Colfax was a lively town in those days. The teaming from the valley over into the mining country on the other side of the Indian River was at its height then. Colfax was the headquarters of the business, and the teamsters—after the long pull up from the Indian River Cañon—showed interest in an environment made up chiefly of saloons.

Then there were the mining camps over by Iowa Hill, the Morning Star, the Big Dipper, and further on, up in the Gold Run country, the Little Providence. There was Dutch Flat, full of Mexican-Spanish girls and "breed" girls, where the dance-halls were of equal number with the bars. There was—a little way down the line—Clipper Gap, where the mountain ranches began, and where the mountain cow-boy lived up to the traditions of his kind.

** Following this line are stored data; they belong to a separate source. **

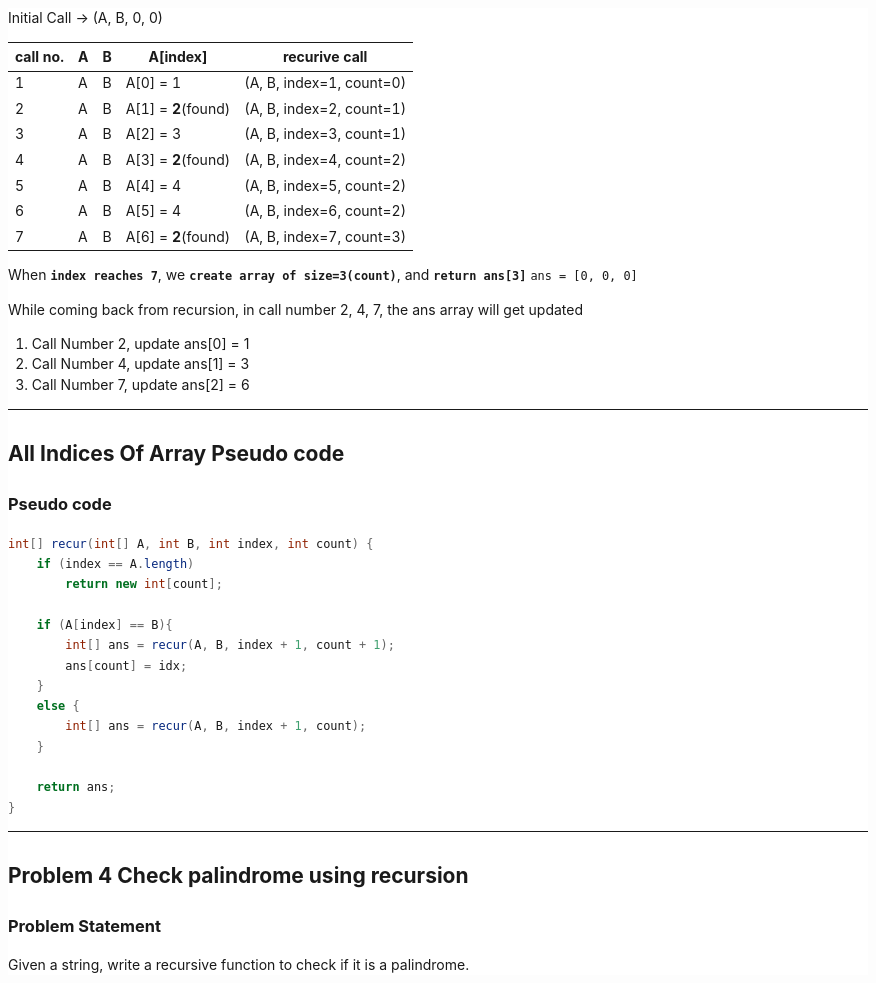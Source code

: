 Initial Call -> (A, B, 0, 0)

|call no. | A | B | A[index] | recurive call |
|--|---|---|--| --|
|1 | A | B | A[0] = 1 | (A, B, index=1, count=0) |
|2 | A | B | A[1] = **2**(found)|(A, B, index=2, count=1) |
|3 | A | B | A[2] = 3|(A, B, index=3, count=1) |
|4 | A | B | A[3] = **2**(found)|(A, B, index=4, count=2) |
|5 | A | B | A[4] = 4|(A, B, index=5, count=2) |
|6 | A | B | A[5] = 4|(A, B, index=6, count=2) |
|7 | A | B | A[6] = **2**(found)|(A, B, index=7, count=3) 

When **`index reaches 7`**, we **`create array of size=3(count)`**, and **`return ans[3]`**
`ans = [0, 0, 0]`

While coming back from recursion, in call number 2, 4, 7, the ans array will get updated
1. Call Number 2, update ans[0] = 1
2. Call Number 4, update ans[1] = 3
3. Call Number 7, update ans[2] = 6

---
## All Indices Of Array Pseudo code


### Pseudo code

```java
int[] recur(int[] A, int B, int index, int count) {
    if (index == A.length)
        return new int[count];

    if (A[index] == B){
        int[] ans = recur(A, B, index + 1, count + 1);
        ans[count] = idx;
    }
    else {
        int[] ans = recur(A, B, index + 1, count);
    }
    
    return ans;
}
```

---
## Problem 4 Check palindrome using recursion


### Problem Statement
Given a string, write a recursive function to check if it is a palindrome.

And this life, tumultuous, headstrong, vivid in colour, vigorous in action, was bound together by the railroad, which not only made a single community out of all that part of the east slope of the Sierras' foothills, but contributed its own life as well—the life of oilers, engineers, switchmen, eating-house waitresses and cashiers, "lady" operators, conductors, and the like.

Of such a little world news-items are evolved—sometimes even scare-head, double-leaded descriptive articles—supplemented by interviews with sheriffs and ante-mortem statements. Good grist for a county paper; good opportunities for an unspoiled, observant, imaginative young fellow at the formative period of his life. Such was the time, such the environment, such the conditions that prevailed when young Overbeck, at the age of twenty-one, sat down to the writing of his first novel.

He completed it in five months, and, though he did not know the fact then, the novel was good. It was not great—far from it, but it was not merely clever. Somehow, by a miracle of good fortune, young Overbeck had got started right at the very beginning. He had not been influenced by a fetich of his choice till his work was a mere replica of some other writer's. He was not literary. He had not much time for books. He lived in the midst of a strenuous, eager life, a little primal even yet; a life of passions that were often elemental in their simplicity and directness. His schooling and his newspaper work—it was he who must find or ferret out the news all along the line, from Penrhyn to Emigrant Gap—had taught him observation without—here was the miracle—dulling the edge of his sensitiveness. He saw, as those few, few people see who live close to life at the beginning of an epoch. He saw into the life and the heart beneath the life; the life and the heart of Bunt McBride, as with eight horses and much abjuration he negotiated a load of steel "stamps" up the sheer leap of the Indian Cañon; he saw into the life and into the heart of Irma Tejada, who kept case for the faro players at Dutch Flat; he saw into the life and heart of Lizzie Toby, the biscuit-shooter in the railway eating-house, and into the life and heart of "Doc" Twitchel, who had degrees from Edinburgh and Leipsic, and who, for obscure reasons, chose to look after the measles, sprains and rheumatisms of the countryside.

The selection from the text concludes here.